Volks, let's be honest; for all too many, the train ride was simply a seat into which you sat down, plugged in the headphones (understand those things are wireless nowadays, but how would I know), fired up the laptop and hoped they were more or less on time.

Such passenger could care less if the car was stainless with a Blue stripe or "Two Tone Brown" and that there was a high level of on board service available "under the Dome" for which you paid extra.

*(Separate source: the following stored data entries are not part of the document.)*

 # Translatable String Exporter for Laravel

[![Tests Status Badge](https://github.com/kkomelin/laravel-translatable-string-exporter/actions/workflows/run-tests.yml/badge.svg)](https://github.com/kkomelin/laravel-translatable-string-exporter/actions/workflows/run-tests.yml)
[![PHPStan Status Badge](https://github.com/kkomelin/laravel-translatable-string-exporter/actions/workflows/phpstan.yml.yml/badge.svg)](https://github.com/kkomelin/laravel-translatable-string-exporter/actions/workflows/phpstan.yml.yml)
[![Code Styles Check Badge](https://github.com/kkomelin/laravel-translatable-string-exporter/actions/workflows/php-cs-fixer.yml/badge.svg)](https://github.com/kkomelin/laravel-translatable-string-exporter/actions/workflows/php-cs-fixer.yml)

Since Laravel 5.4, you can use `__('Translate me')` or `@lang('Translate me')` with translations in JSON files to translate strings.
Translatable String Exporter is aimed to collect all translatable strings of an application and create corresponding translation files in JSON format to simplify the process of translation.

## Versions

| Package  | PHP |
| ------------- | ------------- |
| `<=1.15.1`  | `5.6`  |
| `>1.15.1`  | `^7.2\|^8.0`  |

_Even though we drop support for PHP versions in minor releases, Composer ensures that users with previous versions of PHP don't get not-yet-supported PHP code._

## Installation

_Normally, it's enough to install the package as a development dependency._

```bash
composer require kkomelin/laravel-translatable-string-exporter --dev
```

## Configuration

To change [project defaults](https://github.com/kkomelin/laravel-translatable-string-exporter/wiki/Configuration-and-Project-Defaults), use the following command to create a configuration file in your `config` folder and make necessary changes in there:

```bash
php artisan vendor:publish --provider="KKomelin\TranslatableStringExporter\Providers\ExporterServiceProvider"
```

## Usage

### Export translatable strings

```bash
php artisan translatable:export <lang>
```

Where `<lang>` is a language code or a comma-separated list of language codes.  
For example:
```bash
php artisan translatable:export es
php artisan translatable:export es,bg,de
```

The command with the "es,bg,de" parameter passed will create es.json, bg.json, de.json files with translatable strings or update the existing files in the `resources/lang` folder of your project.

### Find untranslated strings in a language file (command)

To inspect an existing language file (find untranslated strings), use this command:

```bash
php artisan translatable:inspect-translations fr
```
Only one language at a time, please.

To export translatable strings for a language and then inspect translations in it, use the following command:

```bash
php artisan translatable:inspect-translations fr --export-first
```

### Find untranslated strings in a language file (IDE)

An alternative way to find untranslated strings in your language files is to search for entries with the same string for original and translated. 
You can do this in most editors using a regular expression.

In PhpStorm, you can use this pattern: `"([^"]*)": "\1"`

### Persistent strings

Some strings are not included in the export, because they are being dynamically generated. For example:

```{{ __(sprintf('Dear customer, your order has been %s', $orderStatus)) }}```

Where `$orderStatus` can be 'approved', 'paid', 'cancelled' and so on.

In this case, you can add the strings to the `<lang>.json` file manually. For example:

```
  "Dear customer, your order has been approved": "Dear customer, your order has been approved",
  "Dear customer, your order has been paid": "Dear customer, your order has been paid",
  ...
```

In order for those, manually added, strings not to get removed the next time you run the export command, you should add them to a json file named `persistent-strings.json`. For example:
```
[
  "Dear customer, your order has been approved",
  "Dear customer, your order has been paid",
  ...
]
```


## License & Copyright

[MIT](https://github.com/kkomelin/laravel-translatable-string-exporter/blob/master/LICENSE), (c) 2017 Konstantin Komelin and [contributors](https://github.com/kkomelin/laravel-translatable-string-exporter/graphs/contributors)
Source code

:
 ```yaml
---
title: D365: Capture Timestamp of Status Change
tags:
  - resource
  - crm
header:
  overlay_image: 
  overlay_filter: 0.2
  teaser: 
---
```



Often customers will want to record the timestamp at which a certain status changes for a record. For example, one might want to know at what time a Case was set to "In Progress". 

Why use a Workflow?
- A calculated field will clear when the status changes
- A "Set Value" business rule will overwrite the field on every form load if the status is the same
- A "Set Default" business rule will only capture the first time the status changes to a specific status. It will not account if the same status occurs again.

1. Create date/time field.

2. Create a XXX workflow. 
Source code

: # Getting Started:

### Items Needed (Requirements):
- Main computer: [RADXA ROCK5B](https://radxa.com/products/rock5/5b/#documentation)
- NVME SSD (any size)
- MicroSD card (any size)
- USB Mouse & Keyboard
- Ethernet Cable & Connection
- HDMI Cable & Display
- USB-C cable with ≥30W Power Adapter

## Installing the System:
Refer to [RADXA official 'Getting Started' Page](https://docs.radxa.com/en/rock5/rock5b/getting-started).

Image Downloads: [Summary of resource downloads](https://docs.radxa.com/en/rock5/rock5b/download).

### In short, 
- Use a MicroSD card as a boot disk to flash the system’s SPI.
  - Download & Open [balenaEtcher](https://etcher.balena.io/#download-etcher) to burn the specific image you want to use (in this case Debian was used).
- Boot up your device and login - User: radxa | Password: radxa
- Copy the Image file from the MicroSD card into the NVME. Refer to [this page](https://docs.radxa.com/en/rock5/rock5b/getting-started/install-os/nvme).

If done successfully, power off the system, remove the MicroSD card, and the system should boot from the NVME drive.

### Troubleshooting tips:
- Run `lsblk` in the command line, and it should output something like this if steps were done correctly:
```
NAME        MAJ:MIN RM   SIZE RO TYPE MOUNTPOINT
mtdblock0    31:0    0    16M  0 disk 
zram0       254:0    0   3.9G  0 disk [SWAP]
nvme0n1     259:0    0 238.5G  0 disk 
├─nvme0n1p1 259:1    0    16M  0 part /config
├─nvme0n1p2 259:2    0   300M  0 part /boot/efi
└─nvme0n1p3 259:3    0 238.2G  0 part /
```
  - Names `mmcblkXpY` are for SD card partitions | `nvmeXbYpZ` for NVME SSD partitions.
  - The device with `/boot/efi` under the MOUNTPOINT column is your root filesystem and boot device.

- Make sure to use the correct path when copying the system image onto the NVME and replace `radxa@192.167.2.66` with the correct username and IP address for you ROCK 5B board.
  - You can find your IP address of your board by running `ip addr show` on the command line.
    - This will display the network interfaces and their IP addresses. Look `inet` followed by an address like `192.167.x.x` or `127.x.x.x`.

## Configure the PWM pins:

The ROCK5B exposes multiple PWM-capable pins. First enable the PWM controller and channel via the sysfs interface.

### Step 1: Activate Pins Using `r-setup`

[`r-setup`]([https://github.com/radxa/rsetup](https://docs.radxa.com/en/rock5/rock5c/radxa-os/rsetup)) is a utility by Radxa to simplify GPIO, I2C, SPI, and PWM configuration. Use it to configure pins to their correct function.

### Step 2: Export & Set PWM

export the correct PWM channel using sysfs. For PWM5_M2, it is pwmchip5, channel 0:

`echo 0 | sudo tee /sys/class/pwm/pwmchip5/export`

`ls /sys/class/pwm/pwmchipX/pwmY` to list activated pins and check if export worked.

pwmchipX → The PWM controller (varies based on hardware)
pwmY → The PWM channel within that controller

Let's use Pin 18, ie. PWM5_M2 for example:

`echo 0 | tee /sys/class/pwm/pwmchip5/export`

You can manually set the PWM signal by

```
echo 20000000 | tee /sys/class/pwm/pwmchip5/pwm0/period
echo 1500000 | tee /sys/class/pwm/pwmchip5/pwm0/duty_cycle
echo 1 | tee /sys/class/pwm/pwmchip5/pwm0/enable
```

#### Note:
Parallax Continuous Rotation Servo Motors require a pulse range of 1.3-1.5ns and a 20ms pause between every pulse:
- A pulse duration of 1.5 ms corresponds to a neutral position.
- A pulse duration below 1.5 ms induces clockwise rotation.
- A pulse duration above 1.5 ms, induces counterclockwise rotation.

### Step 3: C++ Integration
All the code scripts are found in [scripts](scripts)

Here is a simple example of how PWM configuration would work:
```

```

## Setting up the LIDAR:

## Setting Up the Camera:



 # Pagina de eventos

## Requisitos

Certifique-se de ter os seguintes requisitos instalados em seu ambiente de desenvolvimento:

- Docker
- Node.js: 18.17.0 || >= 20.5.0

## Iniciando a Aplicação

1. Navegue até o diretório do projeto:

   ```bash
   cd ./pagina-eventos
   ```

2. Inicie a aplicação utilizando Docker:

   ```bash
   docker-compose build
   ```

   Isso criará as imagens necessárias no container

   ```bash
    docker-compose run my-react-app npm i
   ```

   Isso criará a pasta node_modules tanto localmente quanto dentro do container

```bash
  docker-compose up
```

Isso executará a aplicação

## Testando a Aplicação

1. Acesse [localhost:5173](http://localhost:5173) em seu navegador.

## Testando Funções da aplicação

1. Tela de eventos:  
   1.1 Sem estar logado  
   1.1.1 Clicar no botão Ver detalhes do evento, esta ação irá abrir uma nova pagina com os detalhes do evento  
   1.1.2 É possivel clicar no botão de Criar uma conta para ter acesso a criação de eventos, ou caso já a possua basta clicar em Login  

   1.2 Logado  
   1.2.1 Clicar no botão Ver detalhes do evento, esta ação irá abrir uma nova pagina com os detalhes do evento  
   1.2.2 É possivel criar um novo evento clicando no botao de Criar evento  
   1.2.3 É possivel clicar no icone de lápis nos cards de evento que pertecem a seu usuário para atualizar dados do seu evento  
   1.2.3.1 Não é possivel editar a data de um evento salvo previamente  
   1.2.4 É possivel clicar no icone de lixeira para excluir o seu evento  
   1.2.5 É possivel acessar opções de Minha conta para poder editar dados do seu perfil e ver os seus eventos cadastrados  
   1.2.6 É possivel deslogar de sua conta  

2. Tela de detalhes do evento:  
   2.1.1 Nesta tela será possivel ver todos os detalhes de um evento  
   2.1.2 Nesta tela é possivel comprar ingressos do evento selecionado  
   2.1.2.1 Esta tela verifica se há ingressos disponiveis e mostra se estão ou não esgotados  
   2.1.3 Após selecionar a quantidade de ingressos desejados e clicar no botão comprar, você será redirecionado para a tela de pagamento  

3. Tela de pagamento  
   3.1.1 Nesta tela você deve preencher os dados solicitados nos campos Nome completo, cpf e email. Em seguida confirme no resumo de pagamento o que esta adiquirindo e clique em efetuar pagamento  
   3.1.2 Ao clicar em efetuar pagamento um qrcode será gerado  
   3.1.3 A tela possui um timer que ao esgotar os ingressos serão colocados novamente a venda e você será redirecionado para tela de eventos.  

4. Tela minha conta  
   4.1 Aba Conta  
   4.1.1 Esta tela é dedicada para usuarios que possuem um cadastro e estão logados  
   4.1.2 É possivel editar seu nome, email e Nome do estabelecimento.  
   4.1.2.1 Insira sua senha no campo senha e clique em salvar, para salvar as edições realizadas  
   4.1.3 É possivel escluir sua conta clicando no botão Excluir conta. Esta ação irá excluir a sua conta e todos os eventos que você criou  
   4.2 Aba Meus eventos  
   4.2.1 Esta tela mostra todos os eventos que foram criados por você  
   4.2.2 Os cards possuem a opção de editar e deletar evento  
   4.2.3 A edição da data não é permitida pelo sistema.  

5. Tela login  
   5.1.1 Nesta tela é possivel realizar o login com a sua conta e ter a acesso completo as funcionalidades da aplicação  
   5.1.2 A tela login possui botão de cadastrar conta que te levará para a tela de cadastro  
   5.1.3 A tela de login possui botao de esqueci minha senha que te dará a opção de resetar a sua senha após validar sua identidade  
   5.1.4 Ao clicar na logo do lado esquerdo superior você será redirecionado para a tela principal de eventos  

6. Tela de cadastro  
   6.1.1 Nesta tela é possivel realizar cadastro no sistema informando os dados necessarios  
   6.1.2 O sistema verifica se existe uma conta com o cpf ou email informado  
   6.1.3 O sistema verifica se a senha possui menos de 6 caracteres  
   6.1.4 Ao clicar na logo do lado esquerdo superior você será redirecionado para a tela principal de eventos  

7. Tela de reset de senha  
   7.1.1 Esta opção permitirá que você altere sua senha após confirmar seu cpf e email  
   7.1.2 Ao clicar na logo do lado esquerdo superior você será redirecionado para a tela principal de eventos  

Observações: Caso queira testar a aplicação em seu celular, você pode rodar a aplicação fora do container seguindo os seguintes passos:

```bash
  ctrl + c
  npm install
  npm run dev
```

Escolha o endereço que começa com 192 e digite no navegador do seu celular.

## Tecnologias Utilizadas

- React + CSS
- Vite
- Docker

Since everything Ellis touched hardly turned to Gold, who knows what he lost on that venture. For Amtrak and the State, it was a documented loser. No wonder it's gone and it's not coming back anytime soon - even if there are to be Donkeys at 1600 and 200 W. Washington.
  by mtuandrew
 
west point wrote: Thu Jul 02, 2020 12:40 am Had wondered if using NICTD to Dyer would speed up Amtrak when that is finished but have to wonder if Superliners would clear the wires especially on the IC portion ?
Two notes there:
A) Amtrak wouldn’t use the Metra Electric lines north of Kensington, it would use the parallel non-electrified IC freight line that’s essentially unused but in great shape.
B) unknown about the clearance on NICTD proper; if that worried about clearance, Amtrak could pay for poles that are 1 foot taller :wink:
  by GWoodle
 
Two notes there:
A) Amtrak wouldn’t use the Metra Electric lines north of Kensington, it would use the parallel non-electrified IC freight line that’s essentially unused but in great shape.
B) unknown about the clearance on NICTD proper; if that worried about clearance, Amtrak could pay for poles that are 1 foot taller :wink:
[/quote]

You could compare Superliners with Highliners on Metra Electric or South Shore. I doubt if clearance would be any different.
The Cardinal uses all low level equipment since it ends in New York City. All you need is 2 coach & 1 cafe. Amtrak should be able to have Amfleet or Horizon cars out of the Chicago Midwest pool.
The train may also be a victim of the failure to do Chicago St Louis, Chicago Detroit high speed rail upgraded with new high level equipment to run the routes. Has it been 20 years for the promise of a nice Midwest High Speed Rail system? Too bad one of the Milwaukee-Chicago trains can't be sent to Indy then return on a daily schedule.